Why Using a Steel Core?
Even though Aluminum conductors are bulky in size, their weight is much less than a copper conductor. Now for transmission lines having high span lengths (tower to tower distance), the vulnerability associated with aluminum’s weak strength is compensated by using a steel core in the conductor. As a result, the overall strength of power cable will be increased with high durability and resistance against storms and environmental factors.
What should be the distance between the conductors of OHTL?
There is no particular formula for the calculation of the distance of a conductor from a medium-voltage transmission line. The reason is that so many factors affect this function of distance.
The relation of those factors and their empirical effect in determining the distance makes the formulae really complex. So, normally 3-4 meters distance is kept from the medium voltage transmission lines.
This distance is horizontal if the conductors are to be placed horizontally and vertical if the conductor is to be placed vertically with respect to the position of the transmission line.
So, some general information that can be useful in this topic is as if the transmission lines are carrying a voltage less than 11 kV then a 4-5 meters distance is appreciated.
More than 11kV should be 5-6 meters apart. The height of these transmission lines should be at least 6-6.5 meters.
In southern Asia, this is general practice because the transmission lines are normally overhead transmission lines. In the United States and Europe, transmission lines are normally underground.
The distance of a transmission line with the potential of 66kV from a conductor should be 6.1 meters from the ground and 8 meters over a highway.
The distance of a transmission line with the potential of 132kV from a conductor should be 6.1 meters from the ground and 8.6 meters over a highway.
The distance of a transmission line with the potential of 220kV from a conductor should be 7 meters from the ground and 9.8 meters over a highway.
The distance of a transmission line with the potential of 400kV from a conductor should be 8.8 meters from the ground and 10.8 meters over a highway.
These distances may vary from country to country depending upon their policies.
What is the minimum phase-to-phase clearance of OHTL?
The phase-to-phase clearance of the transmission lines is as:
For 11kV the minimum phase-to-phase clearance must be 787.5 mm.
For 110kV the phase-to-phase clearance must be 990.6 mm.
For 132kV the spacing should be 1219 mm.
For 220kV there should be a distance of 2057.4 mm.
The distance between two transmission lines carrying 765 kV is 45 meters. This is the horizontal distance between these transmission lines.
What Are OHTL Conductors Made Of?
Not like underground cables, OHTL conductors are not insulated, are not copper, and are single conductors.
Which material is used in Overhead Transmission Lines (OHTL) conductors? As a short answer, I would say, Aluminum. But keep reading because there are 4 different types of these conductors.

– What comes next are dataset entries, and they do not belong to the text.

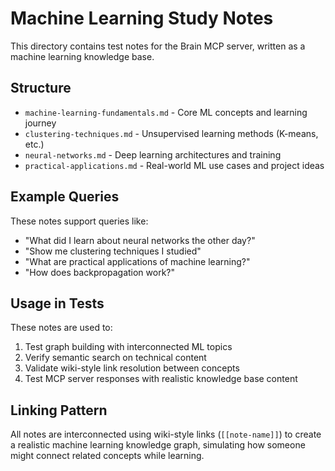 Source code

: # Machine Learning Study Notes

This directory contains test notes for the Brain MCP server, written as a machine learning knowledge base.

## Structure

- `machine-learning-fundamentals.md` - Core ML concepts and learning journey
- `clustering-techniques.md` - Unsupervised learning methods (K-means, etc.)
- `neural-networks.md` - Deep learning architectures and training
- `practical-applications.md` - Real-world ML use cases and project ideas

## Example Queries

These notes support queries like:
- "What did I learn about neural networks the other day?"
- "Show me clustering techniques I studied"
- "What are practical applications of machine learning?"
- "How does backpropagation work?"

## Usage in Tests

These notes are used to:
1. Test graph building with interconnected ML topics
2. Verify semantic search on technical content
3. Validate wiki-style link resolution between concepts
4. Test MCP server responses with realistic knowledge base content

## Linking Pattern

All notes are interconnected using wiki-style links (`[[note-name]]`) to create a realistic machine learning knowledge graph, simulating how someone might connect related concepts while learning.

Copper is highly efficient with a high current density even with the low cross-sectional area, yet copper isn’t preferred over aluminum due to its high cost, also because aluminum has some properties that make it perfect for this purpose.
Mostly, Aluminum is used as the transmission line conductor due to its lightweight, low cost, and negligible difference in conductivity from copper.

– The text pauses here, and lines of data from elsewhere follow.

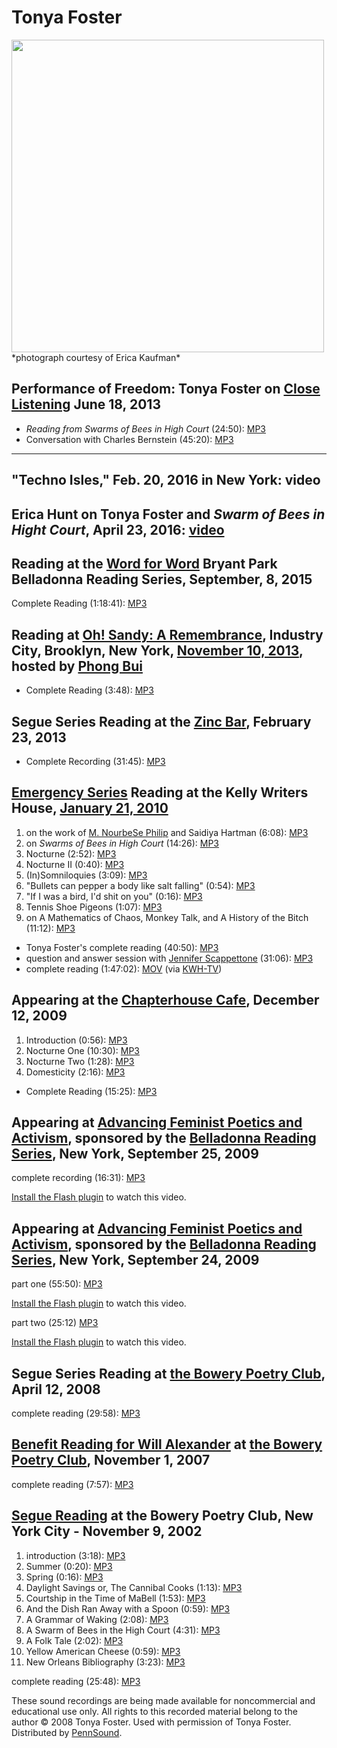 Tonya Foster
============

<img src="http://media.sas.upenn.edu/pennsound/misc/Images/Foster-Tonya.jpg" width="500" />  
*photograph courtesy of Erica Kaufman*  

Performance of Freedom: Tonya Foster on [Close Listening](http://writing.upenn.edu/pennsound/x/Close-Listening.php) June 18, 2013
---------------------------------------------------------------------------------------------------------------------------------

-   *Reading from Swarms of Bees in High Court* (24:50): [MP3](http://media.sas.upenn.edu/pennsound/authors/Foster/Foster-Tonya_Close-Listening_reading_6-18-13.mp3)
-   Conversation with Charles Bernstein (45:20): [MP3](http://media.sas.upenn.edu/pennsound/authors/Foster/Foster-Tonya_Close-Listening_conversation_6-18-13.mp3)

------------------------------------------------------------------------

"Techno Isles," Feb. 20, 2016 in New York: video
------------------------------------------------

Erica Hunt on Tonya Foster and *Swarm of Bees in Hight Court*, April 23, 2016: [video](https://media.sas.upenn.edu/app/sso/index.php?file_id=207326)
----------------------------------------------------------------------------------------------------------------------------------------------------

Reading at the [Word for Word](http://writing.upenn.edu/pennsound/x/Belladonna.php) Bryant Park Belladonna Reading Series, September, 8, 2015
---------------------------------------------------------------------------------------------------------------------------------------------

Complete Reading (1:18:41): [MP3](https://media.sas.upenn.edu/pennsound/groups/Belladonna/Bryant-Park_9-8-2015/Belladonna-Bryant-Park_Complete-Reading_9-8-2015.mp3)


Reading at [Oh! Sandy: A Remembrance](Sandy.php), Industry City, Brooklyn, New York, [November 10, 2013](http://cometogethersandy.com/events/poetry-reading), hosted by [Phong Bui](http://artonair.org/person/phong-bui)
-------------------------------------------------------------------------------------------------------------------------------------------------------------------------------------------------------------------------

-   Complete Reading (3:48): [MP3](http://media.sas.upenn.edu/pennsound/groups/Oh-Sandy/Foster-Tonya_07_Reading_Oh-Sandy-A-Remembrance_Brooklyn-NY_11-10-13.mp3)

Segue Series Reading at the [Zinc Bar](http://writing.upenn.edu/pennsound/x/Segue-ZINC.php), February 23, 2013
--------------------------------------------------------------------------------------------------------------

-   Complete Recording (31:45): [MP3](http://media.sas.upenn.edu/pennsound/authors/Foster/Foster-Tonya_Complete-Reading_Segue-Zinc-Bar_2-23-13.mp3)


[Emergency Series](http://writing.upenn.edu/pennsound/x/Emergency.php) Reading at the Kelly Writers House, [January 21, 2010](http://writing.upenn.edu/wh/calendar/0110.php#21)
-------------------------------------------------------------------------------------------------------------------------------------------------------------------------------

1.  on the work of [M. NourbeSe Philip](http://writing.upenn.edu/pennsound/x/Philip.php) and Saidiya Hartman (6:08): [MP3](http://media.sas.upenn.edu/pennsound/authors/Foster/01-21-10/Foster-Tonya_01_on-the-work-of-M-NourbeSe-Philip-and-Saidiya-Hartman_Emergency_KWH-UPenn_01-21-10.mp3)
2.  on *Swarms of Bees in High Court* (14:26): [MP3](http://media.sas.upenn.edu/pennsound/authors/Foster/01-21-10/Foster-Tonya_02_on-Swarms-of-Bees-in-High-Court_Emergency_KWH-UPenn_01-21-10.mp3)
3.  Nocturne (2:52): [MP3](http://media.sas.upenn.edu/pennsound/authors/Foster/01-21-10/Foster-Tonya_03_Nocturne_Emergency_KWH-UPenn_01-21-10.mp3)
4.  Nocturne II (0:40): [MP3](http://media.sas.upenn.edu/pennsound/authors/Foster/01-21-10/Foster-Tonya_04_Nocturne-2_Emergency_KWH-UPenn_01-21-10.mp3)
5.  (In)Somniloquies (3:09): [MP3](http://media.sas.upenn.edu/pennsound/authors/Foster/01-21-10/Foster-Tonya_05_InSomniloquies_Emergency_KWH-UPenn_01-21-10.mp3)
6.  "Bullets can pepper a body like salt falling" (0:54): [MP3](http://media.sas.upenn.edu/pennsound/authors/Foster/01-21-10/Foster-Tonya_06_Bullets-can-pepper-a-body-like-salt-falling_Emergency_KWH-UPenn_01-21-10.mp3)
7.  "If I was a bird, I'd shit on you" (0:16): [MP3](http://media.sas.upenn.edu/pennsound/authors/Foster/01-21-10/Foster-Tonya_07_If-I-was-a-bird_Emergency_KWH-UPenn_01-21-10.mp3)
8.  Tennis Shoe Pigeons (1:07): [MP3](http://media.sas.upenn.edu/pennsound/authors/Foster/01-21-10/Foster-Tonya_08_Tennis-Shoe-Pigeons_Emergency_KWH-UPenn_01-21-10.mp3)
9.  on A Mathematics of Chaos, Monkey Talk, and A History of the Bitch (11:12): [MP3](http://media.sas.upenn.edu/pennsound/authors/Foster/01-21-10/Foster-Tonya_09_on-Mathematics-of-Chaos-Monkey-Talk-and-A-History-of-the-Bitch_Emergency_KWH-UPenn_01-21-10.mp3)

-   Tonya Foster's complete reading (40:50): [MP3](http://media.sas.upenn.edu/pennsound/authors/Foster/Foster-Tonya_Emergency_KWH-UPenn_01-21-10.mp3)
-   question and answer session with [Jennifer Scappettone](http://writing.upenn.edu/pennsound/x/Scappettone.html) (31:06): [MP3](http://media.sas.upenn.edu/pennsound/groups/Emergency-Series/Foster-Scappettone_Q-&-A_Emergency_KWH-UPenn_01-21-10.mp3)
-   complete reading (1:47:02): [MOV](http://writing.upenn.edu/watch/writershouse/10A/Foster-Tonya_emergency_KWH-UPenn_01-21-10.mov) (via [KWH-TV](http://writing.upenn.edu/wh/multimedia/tv/))


Appearing at the [Chapterhouse Cafe](http://writing.upenn.edu/pennsound/x/Chapterhouse.php), December 12, 2009
--------------------------------------------------------------------------------------------------------------

1.  Introduction (0:56): [MP3](https://media.sas.upenn.edu/pennsound/authors/Foster/12-12-09/Foster-Tonya_01_Introduction_Chapter-and-Verse_12-12-09.mp3)
2.  Nocturne One (10:30): [MP3](https://media.sas.upenn.edu/pennsound/authors/Foster/12-12-09/Foster-Tonya_01_Nocturne-one_Chapter-and-Verse_12-12-09.mp3)
3.  Nocturne Two (1:28): [MP3](https://media.sas.upenn.edu/pennsound/authors/Foster/12-12-09/Foster-Tonya_02_Nocturne-two_Chapter-and-Verse_12-12-09.mp3)
4.  Domesticity (2:16): [MP3](https://media.sas.upenn.edu/pennsound/authors/Foster/12-12-09/Foster-Tonya_03_Domesticity_Chapter-and-Verse_12-12-09.mp3)

-   Complete Reading (15:25): [MP3](https://media.sas.upenn.edu/pennsound/authors/Foster/12-12-09/Foster-Tonya_02_Complete%20Reading_Chapter-and-Verse_12-12-09.mp3)

Appearing at [Advancing Feminist Poetics and Activism](http://writing.upenn.edu/pennsound/x/ADFEMPO-09.php), sponsored by the [Belladonna Reading Series](http://writing.upenn.edu/pennsound/x/Belladonna.php), New York, September 25, 2009
--------------------------------------------------------------------------------------------------------------------------------------------------------------------------------------------------------------------------------------------

complete recording (16:31): [MP3](http://media.sas.upenn.edu/pennsound/groups/ADFEMPO-09/Levitsky-Abendroth-Foster-Heller-Prevallet-Taransky-Scappettone_Complete-Recording_Speed-Youth-Mourning_ADFEMPO_NYC_9-25-09.mp3)

[Install the Flash plugin](http://get.adobe.com/flashplayer/) to watch this video.

Appearing at [Advancing Feminist Poetics and Activism](http://writing.upenn.edu/pennsound/x/ADFEMPO-09.php), sponsored by the [Belladonna Reading Series](http://writing.upenn.edu/pennsound/x/Belladonna.php), New York, September 24, 2009
--------------------------------------------------------------------------------------------------------------------------------------------------------------------------------------------------------------------------------------------

part one (55:50): [MP3](http://media.sas.upenn.edu/pennsound/groups/ADFEMPO-09/Foster-Jones-Keene-Patton-Shockley_Complete-Recording_Opening-Plenary-I-Why-You-Talk-Like-That_ADFEMPO_NYC_9-24-09.mp3)

[Install the Flash plugin](http://get.adobe.com/flashplayer/) to watch this video.

  
  

part two (25:12) [MP3](http://media.sas.upenn.edu/pennsound/groups/ADFEMPO-09/Shockley-Keene_Complete-Recording_ADFEMPO_NYC_9-24-09.mp3)

[Install the Flash plugin](http://get.adobe.com/flashplayer/) to watch this video.

Segue Series Reading at [the Bowery Poetry Club](http://writing.upenn.edu/pennsound/x/Segue-BPC.html), April 12, 2008
---------------------------------------------------------------------------------------------------------------------

complete reading (29:58): [MP3](http://media.sas.upenn.edu/pennsound/authors/Foster/Foster-Tonya_Complete-Reading_Segue-Series_BPC_4-12-08.mp3.mp3)

[Benefit Reading for Will Alexander](http://writing.upenn.edu/pennsound/x/Will-Alexander-Benefit.html) at [the Bowery Poetry Club](http://writing.upenn.edu/pennsound/x/Segue-BPC.html), November 1, 2007
---------------------------------------------------------------------------------------------------------------------------------------------------------------------------------------------------------

complete reading (7:57): [MP3](http://media.sas.upenn.edu/pennsound/groups/Will-Alexander-Benefit/Will-Alexander-Benefit_08_Tonya-Foster_BPC_11-1-07.mp3)

[Segue Reading](http://writing.upenn.edu/pennsound/x/Segue-BPC.html) at the Bowery Poetry Club, New York City - November 9, 2002
--------------------------------------------------------------------------------------------------------------------------------

1.  introduction (3:18): [MP3](http://media.sas.upenn.edu/pennsound/authors/Brathwaite/5-1-04/Brathwaite-Kamau_01_Intro_Segue_NY_5-1-04.mp3)
2.  Summer (0:20): [MP3](http://media.sas.upenn.edu/pennsound/authors/Foster/11-9-02/Foster-Tonya_02_Summer_Segue_NY_11-9-02.mp3)
3.  Spring (0:16): [MP3](http://media.sas.upenn.edu/pennsound/authors/Foster/11-9-02/Foster-Tonya_03_Spring_Segue_NY_11-9-02.mp3)
4.  Daylight Savings or, The Cannibal Cooks (1:13): [MP3](http://media.sas.upenn.edu/pennsound/authors/Foster/11-9-02/Foster-Tonya_04_Daylight_Segue_NY_11-9-02.mp3)
5.  Courtship in the Time of MaBell (1:53): [MP3](http://media.sas.upenn.edu/pennsound/authors/Foster/11-9-02/Foster-Tonya_05_Courtship_Segue_NY_11-9-02.mp3)
6.  And the Dish Ran Away with a Spoon (0:59): [MP3](http://media.sas.upenn.edu/pennsound/authors/Foster/11-9-02/Foster-Tonya_06_And-the-Dish_Segue_NY_11-9-02.mp3)
7.  A Grammar of Waking (2:08): [MP3](http://media.sas.upenn.edu/pennsound/authors/Foster/11-9-02/Foster-Tonya_07_A-Grammar_Segue_NY_11-9-02.mp3)
8.  A Swarm of Bees in the High Court (4:31): [MP3](http://media.sas.upenn.edu/pennsound/authors/Foster/11-9-02/Foster-Tonya_08_A-Swarm-of-Bees_Segue_NY_11-9-02.mp3)
9.  A Folk Tale (2:02): [MP3](http://media.sas.upenn.edu/pennsound/authors/Foster/11-9-02/Foster-Tonya_09_Folk-Tale_Segue_NY_11-9-02.mp3)
10. Yellow American Cheese (0:59): [MP3](http://media.sas.upenn.edu/pennsound/authors/Foster/11-9-02/Foster-Tonya_10_Yellow_American_Segue_NY_11-9-02.mp3)
11. New Orleans Bibliography (3:23): [MP3](http://media.sas.upenn.edu/pennsound/authors/Foster/11-9-02/Foster-Tonya_11_New-Orleans_Segue_NY_11-9-02.mp3)

complete reading (25:48): [MP3](http://media.sas.upenn.edu/pennsound/authors/Foster/Foster-Tonya_Segue_NY_11-9-02.mp3)

These sound recordings are being made available for noncommercial and educational use only.
All rights to this recorded material belong to the author © 2008 Tonya Foster.
Used with permission of Tonya Foster. Distributed by [PennSound](http://www.writing.upenn.edu/pennsound/index.html).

Some types of OHTL Aluminum conductors are:
AAC: All Aluminum Conductor
AAAC: All Aluminum Alloy Conductor
ACSR: Aluminum Conductor, Steel Reinforced
ACAR: Aluminum Conductor, Alloy Reinforced
The most widely used conductors for transmission lines are Aluminum Conductor Steel Reinforced ACSR.
It has a steel core whose steel content can be varied from (6-40) % depending upon the requirement of strength.

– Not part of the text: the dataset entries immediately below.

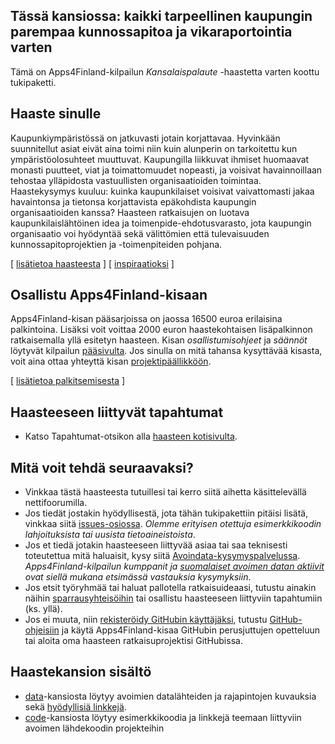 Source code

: ## Tässä kansiossa: kaikki tarpeellinen kaupungin parempaa kunnossapitoa ja vikaraportointia varten

Tämä on Apps4Finland-kilpailun _Kansalaispalaute_ -haastetta varten koottu tukipaketti. 

## Haaste sinulle

Kaupunkiympäristössä on jatkuvasti jotain korjattavaa. Hyvinkään suunnitellut asiat eivät aina toimi niin kuin
alunperin on tarkoitettu kun ympäristöolosuhteet muuttuvat. Kaupungilla liikkuvat ihmiset huomaavat monasti puutteet,
viat ja toimattomuudet nopeasti, ja voisivat havainnoillaan tehostaa ylläpidosta vastuullisten organisaatioiden
toimintaa. Haastekysymys kuuluu: kuinka kaupunkilaiset voisivat vaivattomasti jakaa havaintonsa ja tietonsa
korjattavista epäkohdista kaupungin organisaatioiden kanssa? Haasteen ratkaisujen on luotava kaupunkilaislähtöinen
idea ja toimenpide-ehdotusvarasto, jota kaupungin organisaatio voi hyödyntää sekä välittömien että tulevaisuuden
kunnossapitoprojektien ja -toimenpiteiden pohjana.

[ [lisätietoa haasteesta](taustatietoa.md) ] [ [inspiraatioksi](inspiraatioksi.md) ]

## Osallistu Apps4Finland-kisaan

Apps4Finland-kisan pääsarjoissa on jaossa 16500 euroa erilaisina palkintoina.
Lisäksi voit voittaa 2000 euron haastekohtaisen lisäpalkinnon ratkaisemalla yllä esitetyn haasteen.
Kisan _osallistumisohjeet_ ja _säännöt_ löytyvät kilpailun [pääsivulta](http://apps4finland.fi). Jos sinulla on mitä tahansa kysyttävää
kisasta, voit aina ottaa yhteyttä kisan [projektipäällikköön](http://www.apps4finland.fi/yhteystiedot/).

[ [lisätietoa palkitsemisesta](palkitsemisesta.md) ]

## Haasteeseen liittyvät tapahtumat

* Katso Tapahtumat-otsikon alla [haasteen kotisivulta](http://www.apps4finland.fi/haaste/kansalaispalaute/).

## Mitä voit tehdä seuraavaksi?

- Vinkkaa tästä haasteesta tutuillesi tai kerro siitä aihetta käsittelevällä nettifoorumilla.
- Jos tiedät jostakin hyödyllisestä, jota tähän tukipakettiin pitäisi lisätä, vinkkaa siitä [issues-osiossa](https://github.com/apps4finland/haaste-kaupungin-viat/issues?state=open). _Olemme erityisen otettuja esimerkkikoodin lahjoituksista tai uusista tietoaineistoista_.
- Jos et tiedä jotakin haasteeseen liittyvää asiaa tai saa teknisesti toteutettua mitä haluaisit, kysy siitä [Avoindata-kysymyspalvelussa](http://avoindata.net/). _Apps4Finland-kilpailun kumppanit ja [suomalaiset avoimen datan aktiivit](https://www.facebook.com/groups/fi.okfn/) ovat siellä mukana etsimässä vastauksia kysymyksiin_.
- Jos etsit työryhmää tai haluat pallotella ratkaisuideaasi, tutustu ainakin näihin [sparrausyhteisöihin](https://github.com/apps4finland/haaste-kaupungin-viat/blob/master/data/linkkeja.md) tai osallistu haasteeseen liittyviin tapahtumiin (ks. yllä).
- Jos ei muuta, niin [rekisteröidy GitHubin käyttäjäksi](https://github.com/signup), tutustu [GitHub-ohjeisiin](http://sixrevisions.com/resources/git-tutorials-beginners/) ja käytä Apps4Finland-kisaa GitHubin perusjuttujen opetteluun
tai aloita oma haasteen ratkaisuprojektisi GitHubissa.

## Haastekansion sisältö
- [data](https://github.com/apps4finland/haaste-kaupungin-viat/tree/master/data)-kansiosta löytyy avoimien datalähteiden ja rajapintojen kuvauksia sekä [hyödyllisiä linkkejä](https://github.com/apps4finland/haaste-kaupungin-viat/blob/master/data/linkkeja.md).
- [code](https://github.com/apps4finland/haaste-kaupungin-viat/tree/master/code)-kansiosta löytyy esimerkkikoodia ja linkkejä teemaan liittyviin avoimen lähdekoodin projekteihin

The center wires might be zinc-covered (galvanized) steel or aluminum-covered (aluminized) steel. The galvanization coatings are thin that are applied to prevent steel from corrosion.
And the purpose of the central steel core is to provide additional mechanical strength and so sag is remarkably less than all other aluminum conductors.
The market for ACSR conductors is high because they can be used for all transmission and distribution purposes.
AAC (All Aluminum conductor) is also called ASC (Aluminum Stranded Conductor).
It has a conductivity of almost 61 %. It has good conductivity as per standards IACS (International Annealed Copper Standard) but due to its relatively poor strength, it has a limited transmission and only rural distribution lines.
They are mostly used in urban areas where users need a high conductivity rate.
AAAC All Aluminum Alloy Conductor:
They are made up of aluminum alloy 6201 which has high-strength aluminum-Magnesium-Silicon Alloy.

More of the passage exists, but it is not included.